A+ Concept, I love it, I’m dying, it’s too good.
It becomes the hottest new meme throughout the US. Every single time there’s some homophobic rally, Hell, every time there’s a rally held by homophobes whether or not the rally was ABOUT homophobia there’s now teens doing drive-by’s being like “Ahem, this one is for Tony Stark – I LOVE SUCKING [expletive for male genitalia]”. The meme keeps escalating as people find newer and funnier ways to bleep out what they are saying in real time and on Vine. The most popular way? The sound of a repulser charging up.
The whole thing drives homophobes crazy. They hate it so much, it literally has some people trying to create their own counter meme (”I love sucking UP TO JESUS”) that goes very very badly (exactly how you’d expect). So, out of options, they try to sue Tony.
Everybody should know better than to sue Tony.
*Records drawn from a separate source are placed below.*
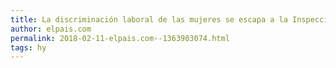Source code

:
 ```yaml
---
title: La discriminación laboral de las mujeres se escapa a la Inspección de Trabajo
author: elpais.com
permalink: 2018-02-11-elpais.com--1363903074.html
tags: hy
---
```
His lawyers tear them apart. There’s an unholy grin on Tony’s face during the entire publicized case – he’s in a rainbow suit. He’s in rainbow shades. He’s wearing a harness over his suit and his shoes literally leave glitter footprints everywhere he goes. His tie says “I love sucking [REPULSER NOISE]”. Twitter goes nuts. A still of Tony from the trial, one where he is sarcastically blowing pink glitter into the face of a woman trying to hit him with a picket sign, becomes a reaction image nobody can resist. You wanna represent how tired you are of homophobic comments? That’s your image. It’s usually coupled by one of Rhodey in the background, military dress uniform smeared in glitter and a blatant glittery kiss mark pressed to his cheek, staring at the ceiling and praying for death.
Listen this is the best addition to my post and im both writing this into a fic and drawing fan art for it @purgatoryandme
I’m pretty sure that if you put this in front of RDJ he would provide us with actual footage of these things.